Abstrakt dagegen die Räume Vincent Lemaires: schwarze oder graue mobile Wände, dominiert von der Ahnung eines riesigen Porträts mit Allonge-Perücke, dessen Augen weinen können: Tränen rot wie das seltsame irreale Spielzeugauto, das Riccardos Geliebte Amelia - und Gattin Renatos - wie das Symbol für ihren Sohn herzt, den sie noch umarmen will, bevor der Ehemann Rache an ihr nimmt, und das plötzlich wie von Geisterhand zu fahren beginnt und die Attentäter irritiert.
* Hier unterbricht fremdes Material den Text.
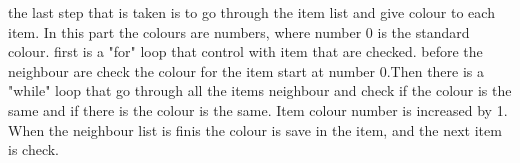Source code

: the last step that is taken is to go through the item list and give colour to each item. In this part the colours are numbers, where number 0 is the standard colour. first is a "for" loop that control with item that are checked. before the neighbour are check the colour for the item start at number 0.Then there is a "while" loop that go through all the items neighbour and check if the colour is the same and if there is the colour is the same. Item colour number is increased by 1. When the neighbour list is finis the colour is save in the item, and the next item is check.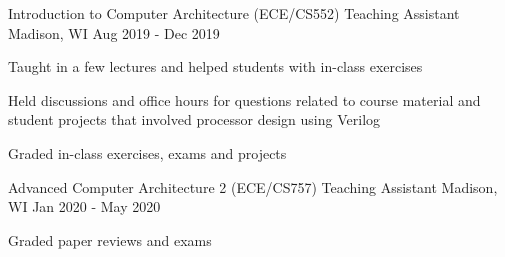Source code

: 
\begin{cventries}
  \cventry
    {Introduction to Computer Architecture (ECE/CS552)} %
    {Teaching Assistant} %
    {Madison, WI} %
    {Aug 2019 - Dec 2019} %
    {
      \begin{cvitems} %
        \item {Taught in a few lectures and helped students with in-class exercises}
        \item {Held discussions and office hours for questions related to course material and student projects that involved processor design using Verilog}
        \item {Graded in-class exercises, exams and projects}
      \end{cvitems}
    }
  \cventry
    {Advanced Computer Architecture 2 (ECE/CS757)} %
    {Teaching Assistant} %
    {Madison, WI} %
    {Jan 2020 - May 2020} %
    {
      \begin{cvitems} %
        \item {Graded paper reviews and exams}
      \end{cvitems}
    }
\end{cventries}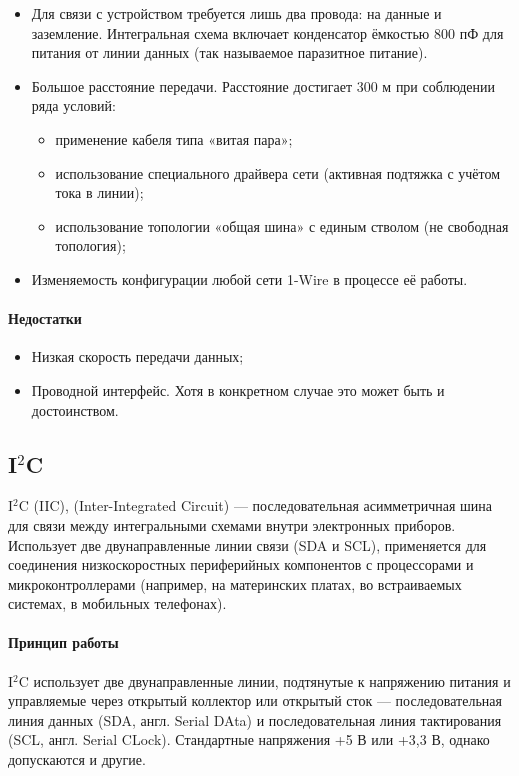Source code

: \documentclass[a4paper,14pt]{extarticle}
\begin{document}
\begin{itemize}
	\item Для связи с устройством требуется лишь два провода: на данные и заземление. Интегральная схема включает конденсатор ёмкостью 800 пФ для питания от линии данных (так называемое паразитное питание).
		\item Большое расстояние передачи. Расстояние достигает 300 м при соблюдении ряда условий:
		\begin{itemize}
			\item применение кабеля типа «витая пара»;
			\item использование специального драйвера сети (активная подтяжка с учётом тока в линии);
			\item использование топологии «общая шина» с единым стволом (не свободная топология);
		\end{itemize}
	
		\item Изменяемость конфигурации любой сети 1-Wire в процессе её работы.
\end{itemize}

\paragraph*{Недостатки}
\begin{itemize}
	\item Низкая скорость передачи данных;
	\item Проводной интерфейс. Хотя в конкретном случае это может быть и достоинством.
\end{itemize}


\subsection*{I${}^2$C }
I${}^2$C (IIC), (Inter-Integrated Circuit)  --- последовательная асимметричная шина для связи между интегральными схемами внутри электронных приборов. Использует две двунаправленные линии связи (SDA и SCL), применяется для соединения низкоскоростных периферийных компонентов с процессорами и микроконтроллерами (например, на материнских платах, во встраиваемых системах, в мобильных телефонах).

\paragraph{Принцип работы}
I${}^2$C использует две двунаправленные линии, подтянутые к напряжению питания и управляемые через открытый коллектор или открытый сток — последовательная линия данных (SDA, англ. Serial DAta) и последовательная линия тактирования (SCL, англ. Serial CLock). Стандартные напряжения +5 В или +3,3 В, однако допускаются и другие.
\end{document}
Leider schwächelt die Aufführung im ersten Akt, was am Stück liegt, denn das Brimborium um Wahrsagerin Ulrica (Chariklia Mavropoulou) ist letztlich Vorgeplänkel, am zu lauten Orchester, den Wacklern mit der Bühne und der Unentschiedenheit von Ausstattern und Regisseur. Nach der Pause legt sich bei den Sängern die Premierennervosität, spielt die Staatsphilharmonie Nürnberg unter Marcus Bosch dynamischer, nimmt die Handlung Fahrt auf und ist Verdis Partitur ausdrucksstärker bis hin zur genialen Bühnenmusik des Finales und der Apotheose der letzten Minuten.
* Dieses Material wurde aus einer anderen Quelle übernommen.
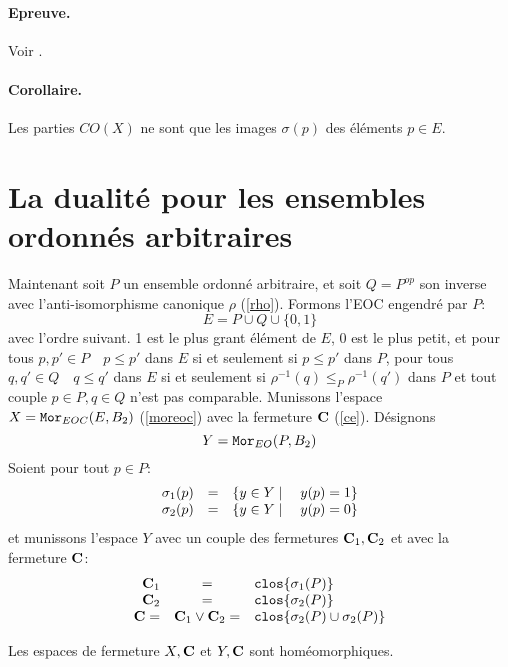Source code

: \paragraph{Epreuve.} Voir \cite{mayet}. \endproof 
\paragraph{Corollaire.} Les parties $CO(X)$ ne sont que les images 
$\sigma(p)$ des \'el\'ements $p\in E$. 

\section{La dualit\'e pour les ensembles ordonn\'es arbitraires} 

Maintenant soit $P$ un ensemble ordonn\'e arbitraire, et soit 
$Q=P^{op}$ son inverse avec l'anti-iso\-mor\-phisme canonique 
$\rho$ (\ref{rho}).  Formons l'EOC engendr\'e par $P$:  
\begin{equation} 
E=P\cup Q\cup\{0,1\} \label{eee} 
\end{equation} 
avec l'ordre suivant. 1 est le plus grant \'el\'ement de $E$, 
0 est le plus petit, et pour tous $p,p'\in P\quad  p\le p'$ dans 
$E$ si et seulement si $p\le p'$ dans $P$, pour tous $q,q'\in 
Q\quad  q\le q'$ dans $E$ si et seulement si 
$\rho^{-1}(q)\le_P\rho^{-1}(q')$ dans $P$ et tout couple 
$p\in P, q\in Q$ n'est pas comparable. Munissons l'espace 
$X={\tt Mor}_{EOC}(E,B_2)$ (\ref{moreoc}) avec la fermeture ${\bf C}$ 
(\ref{ce}).  D\'esignons 
\[ Y={\tt Mor}_{EO}(P,B_2) \] 
Soient pour tout $p\in P$: 
\begin{equation} 
\begin{array}{rcl}
\sigma_1(p)&=&\{y\in Y\mid\quad y(p)=1\}\cr 
\sigma_2(p)&=&\{y\in Y\mid\quad y(p)=0\} 
\end{array} \label{s12} 
\end{equation} 
et munissons l'espace $Y$ avec un couple 
des fermetures ${\bf C}_1,{\bf C}_2$ et avec la fermeture ${\bf C}$: 
\begin{equation} 
\begin{array}{rcl}
{\bf C}_1&=&{\tt clos}\{\sigma_1(P)\}\cr 
{\bf C}_2&=&{\tt clos}\{\sigma_2(P)\}\cr 
{\bf C}=&{\bf C}_1\lor{\bf C}_2=&{\tt clos}\{\sigma_2(P)\cup\sigma_2(P)\}
\end{array} \label{c12} 
\end{equation} 

\begin{lemma} Les espaces de fermeture $X,{\bf C}$ et $Y,{\bf C}$ sont 
hom\-\'e\-o\-mor\-phi\-ques. 
\end{lemma} 
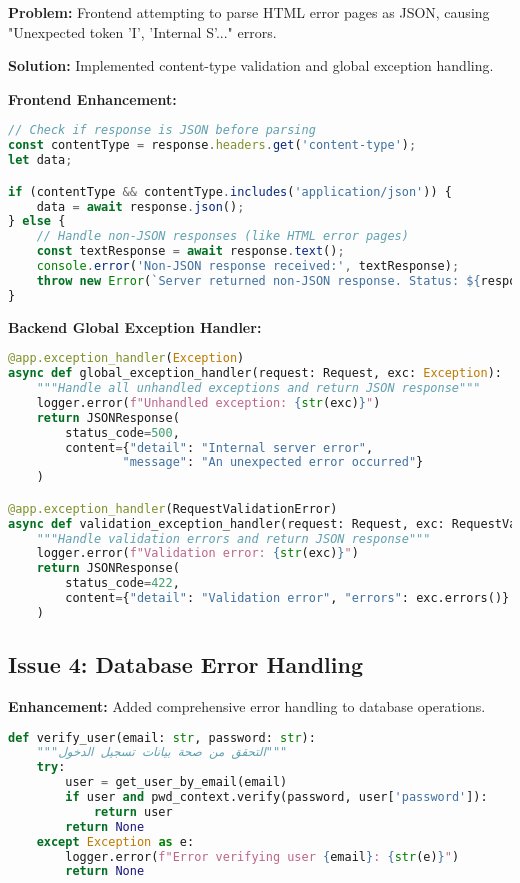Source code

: \documentclass[12pt,a4paper]{article}
\begin{document}
\textbf{Problem:} Frontend attempting to parse HTML error pages as JSON, causing "Unexpected token 'I', 'Internal S'..." errors.

\textbf{Solution:} Implemented content-type validation and global exception handling.

\textbf{Frontend Enhancement:}
\begin{lstlisting}[language=JavaScript, caption=Enhanced Login Error Handling]
// Check if response is JSON before parsing
const contentType = response.headers.get('content-type');
let data;

if (contentType && contentType.includes('application/json')) {
    data = await response.json();
} else {
    // Handle non-JSON responses (like HTML error pages)
    const textResponse = await response.text();
    console.error('Non-JSON response received:', textResponse);
    throw new Error(`Server returned non-JSON response. Status: ${response.status}`);
}
\end{lstlisting}

\textbf{Backend Global Exception Handler:}
\begin{lstlisting}[language=Python, caption=FastAPI Global Exception Handler]
@app.exception_handler(Exception)
async def global_exception_handler(request: Request, exc: Exception):
    """Handle all unhandled exceptions and return JSON response"""
    logger.error(f"Unhandled exception: {str(exc)}")
    return JSONResponse(
        status_code=500,
        content={"detail": "Internal server error", 
                "message": "An unexpected error occurred"}
    )

@app.exception_handler(RequestValidationError)
async def validation_exception_handler(request: Request, exc: RequestValidationError):
    """Handle validation errors and return JSON response"""
    logger.error(f"Validation error: {str(exc)}")
    return JSONResponse(
        status_code=422,
        content={"detail": "Validation error", "errors": exc.errors()}
    )
\end{lstlisting}

\subsection{Issue 4: Database Error Handling}

\textbf{Enhancement:} Added comprehensive error handling to database operations.

\begin{lstlisting}[language=Python, caption=Enhanced Database Error Handling]
def verify_user(email: str, password: str):
    """التحقق من صحة بيانات تسجيل الدخول"""
    try:
        user = get_user_by_email(email)
        if user and pwd_context.verify(password, user['password']):
            return user
        return None
    except Exception as e:
        logger.error(f"Error verifying user {email}: {str(e)}")
        return None
\end{lstlisting}
\end{document}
Irina Oknina ist eine Amelia mit großer Bühnenpräsenz, in deren Stimme Schmerz und Zärtlichkeit, Furcht und Mut Ausdruck finden. Julia Novikova als Oscar vermag stimmlich und darstellerisch zu schillern und darf hier als attraktives weibliches Wesen in Hosen aus Lack zum erotischen Mittelpunkt werden. Mikolaj Zalasinski kommt als Renato stimmgewaltig und viril, aber auch ein wenig grob daher. David Yim mimt als Riccardo den Strahlemann, müsste bei seinem leuchtenden Tenor freilich oft gar nicht so viel geben.
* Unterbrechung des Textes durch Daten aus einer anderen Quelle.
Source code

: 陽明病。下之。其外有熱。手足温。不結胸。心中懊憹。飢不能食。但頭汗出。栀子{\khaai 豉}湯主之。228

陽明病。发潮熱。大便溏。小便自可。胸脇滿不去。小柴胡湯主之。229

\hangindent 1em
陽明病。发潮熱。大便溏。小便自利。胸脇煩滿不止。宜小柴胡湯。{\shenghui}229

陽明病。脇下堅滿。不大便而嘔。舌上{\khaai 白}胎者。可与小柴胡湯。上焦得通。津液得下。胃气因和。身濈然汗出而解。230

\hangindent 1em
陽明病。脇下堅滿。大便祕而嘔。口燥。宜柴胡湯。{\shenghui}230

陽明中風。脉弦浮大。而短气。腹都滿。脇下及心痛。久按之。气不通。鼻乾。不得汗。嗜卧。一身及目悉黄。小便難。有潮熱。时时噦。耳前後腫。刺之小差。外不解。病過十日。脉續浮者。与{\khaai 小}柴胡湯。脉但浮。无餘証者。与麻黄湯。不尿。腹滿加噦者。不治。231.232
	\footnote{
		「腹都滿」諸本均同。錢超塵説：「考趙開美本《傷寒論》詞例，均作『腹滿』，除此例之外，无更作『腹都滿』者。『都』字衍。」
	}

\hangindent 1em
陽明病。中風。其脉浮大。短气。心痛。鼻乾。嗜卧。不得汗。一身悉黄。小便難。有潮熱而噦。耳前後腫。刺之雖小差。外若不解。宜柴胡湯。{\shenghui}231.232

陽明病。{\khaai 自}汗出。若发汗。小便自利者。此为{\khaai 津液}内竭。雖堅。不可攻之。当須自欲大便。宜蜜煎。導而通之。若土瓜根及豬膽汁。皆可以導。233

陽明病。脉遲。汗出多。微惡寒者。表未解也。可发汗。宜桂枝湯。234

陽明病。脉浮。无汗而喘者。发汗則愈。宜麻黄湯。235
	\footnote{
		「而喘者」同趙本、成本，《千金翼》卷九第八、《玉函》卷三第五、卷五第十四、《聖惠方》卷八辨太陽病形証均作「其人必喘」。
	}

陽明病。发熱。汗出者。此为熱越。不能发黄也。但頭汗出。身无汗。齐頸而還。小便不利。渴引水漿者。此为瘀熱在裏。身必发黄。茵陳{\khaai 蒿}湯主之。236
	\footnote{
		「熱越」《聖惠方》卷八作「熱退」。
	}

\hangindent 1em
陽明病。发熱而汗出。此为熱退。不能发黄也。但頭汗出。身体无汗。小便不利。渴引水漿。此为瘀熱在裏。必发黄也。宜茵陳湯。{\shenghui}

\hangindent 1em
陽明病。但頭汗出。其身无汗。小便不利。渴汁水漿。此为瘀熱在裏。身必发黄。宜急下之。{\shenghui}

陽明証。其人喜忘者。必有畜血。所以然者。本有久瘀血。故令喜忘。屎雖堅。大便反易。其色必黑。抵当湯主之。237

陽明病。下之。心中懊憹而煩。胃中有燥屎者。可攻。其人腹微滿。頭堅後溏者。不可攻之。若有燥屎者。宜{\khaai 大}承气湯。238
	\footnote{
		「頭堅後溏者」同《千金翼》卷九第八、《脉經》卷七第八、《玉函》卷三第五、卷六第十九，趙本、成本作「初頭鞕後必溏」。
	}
Tags darauf beim "Macbeth" in Augsburg eine ganz andere Ästhetik von Komponist, Regisseur und Ausstattern. Die wilde, schmutzige Tragödie Shakespeares von Machtbesessenheit und Zerstörungskraft hat auch bei Verdi eine enorme Sprengkraft, ist grell, überdreht und erschreckend nah am Geschehen. Stoff und Vertonung verlangen nach Drastik, und die liefert Lorenzo Fioroni schon in der eröffnenden Hexen-Szene. So entfesselt à la Offenbach getanzt und gesungen - aber auch gekreischt und gejohlt - hat man diese Szene noch nicht erlebt. Der grandiose Damenchor des Augsburger Theaters hat einen Mords-Spaß und läuft auch in der Szene mit dem schon wahnsinnigen Macbeth des dritten Akts zu Hochform auf: Jetzt zu täuschend echten Männern im Frack mutiert (Kostüme: Annette Braun), vergewaltigt eine nach der anderen Macbeth, der im Glitzerfummel vor sich hin deliriert.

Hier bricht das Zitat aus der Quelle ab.